=== AVAILABLE DATA ===
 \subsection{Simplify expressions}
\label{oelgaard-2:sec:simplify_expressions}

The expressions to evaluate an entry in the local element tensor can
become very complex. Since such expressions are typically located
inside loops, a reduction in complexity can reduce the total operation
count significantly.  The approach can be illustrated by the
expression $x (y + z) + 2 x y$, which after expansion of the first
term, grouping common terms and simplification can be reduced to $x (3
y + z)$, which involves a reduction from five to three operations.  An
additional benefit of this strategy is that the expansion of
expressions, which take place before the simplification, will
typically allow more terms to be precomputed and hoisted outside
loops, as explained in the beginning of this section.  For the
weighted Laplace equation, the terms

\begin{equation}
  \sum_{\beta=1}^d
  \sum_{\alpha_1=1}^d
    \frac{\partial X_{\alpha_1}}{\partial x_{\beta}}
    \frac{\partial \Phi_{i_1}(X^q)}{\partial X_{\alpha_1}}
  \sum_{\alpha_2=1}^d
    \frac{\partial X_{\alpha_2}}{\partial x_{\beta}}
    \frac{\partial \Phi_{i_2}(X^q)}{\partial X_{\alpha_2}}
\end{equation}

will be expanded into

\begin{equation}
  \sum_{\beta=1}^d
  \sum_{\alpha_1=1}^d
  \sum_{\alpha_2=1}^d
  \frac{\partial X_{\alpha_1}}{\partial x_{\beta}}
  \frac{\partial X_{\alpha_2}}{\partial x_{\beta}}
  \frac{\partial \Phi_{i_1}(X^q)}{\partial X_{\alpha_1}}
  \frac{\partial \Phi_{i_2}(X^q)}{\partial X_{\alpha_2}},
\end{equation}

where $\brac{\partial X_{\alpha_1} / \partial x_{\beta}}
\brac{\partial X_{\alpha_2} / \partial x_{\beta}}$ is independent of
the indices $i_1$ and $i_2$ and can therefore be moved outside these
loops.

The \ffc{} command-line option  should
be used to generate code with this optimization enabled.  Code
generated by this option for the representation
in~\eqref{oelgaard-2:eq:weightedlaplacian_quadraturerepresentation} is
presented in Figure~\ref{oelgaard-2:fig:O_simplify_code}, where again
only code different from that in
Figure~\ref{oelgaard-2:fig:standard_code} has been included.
===
§ **PROBLEM REQUIREMENTS**:
Apply a filter for "expansion" to the entries and show each line that passes.

§ **EXERCISE ANSWER**:
expression $x (y + z) + 2 x y$, which after expansion of the first
additional benefit of this strategy is that the expansion of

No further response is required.